RECORDS FOR THE EXERCISE Start Marker

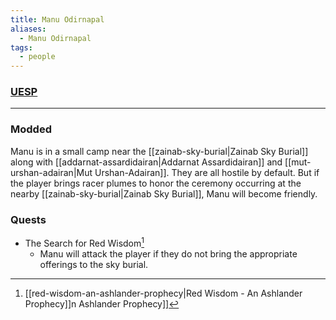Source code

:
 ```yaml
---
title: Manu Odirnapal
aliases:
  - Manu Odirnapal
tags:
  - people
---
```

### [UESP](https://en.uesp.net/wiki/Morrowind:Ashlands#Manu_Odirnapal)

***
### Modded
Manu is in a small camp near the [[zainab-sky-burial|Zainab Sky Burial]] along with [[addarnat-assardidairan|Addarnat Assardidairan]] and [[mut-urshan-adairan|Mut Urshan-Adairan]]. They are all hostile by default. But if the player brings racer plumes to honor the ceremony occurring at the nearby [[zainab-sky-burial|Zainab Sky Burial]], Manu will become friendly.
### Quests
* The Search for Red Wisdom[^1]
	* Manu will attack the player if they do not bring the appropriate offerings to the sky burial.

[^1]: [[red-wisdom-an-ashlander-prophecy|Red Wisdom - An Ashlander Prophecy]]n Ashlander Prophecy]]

RECORDS FOR THE EXERCISE End Marker
RECORDS FOR THE EXERCISE Start Marker

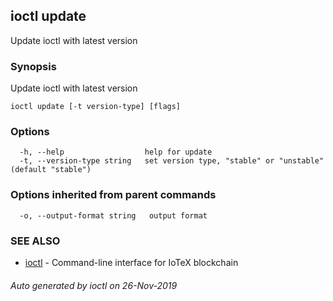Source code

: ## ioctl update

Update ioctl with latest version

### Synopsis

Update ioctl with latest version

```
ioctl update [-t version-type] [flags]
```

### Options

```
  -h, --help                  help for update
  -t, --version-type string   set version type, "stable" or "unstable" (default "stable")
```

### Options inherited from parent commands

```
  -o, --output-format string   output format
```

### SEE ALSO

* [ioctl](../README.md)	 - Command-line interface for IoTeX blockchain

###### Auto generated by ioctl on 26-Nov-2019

RECORDS FOR THE EXERCISE End Marker

_TASK TO CARRY OUT_
Of the lines above, extract only those from the line with "the sky burial." to the line with "[^1]: [[red-wisdom-an-ashlander-prophecy|Red Wisdom", both included, exactly as written.

_ANSWER SECTION_
	* Manu will attack the player if they do not bring the appropriate offerings to the sky burial.

[^1]: [[red-wisdom-an-ashlander-prophecy|Red Wisdom - An Ashlander Prophecy]]n Ashlander Prophecy]]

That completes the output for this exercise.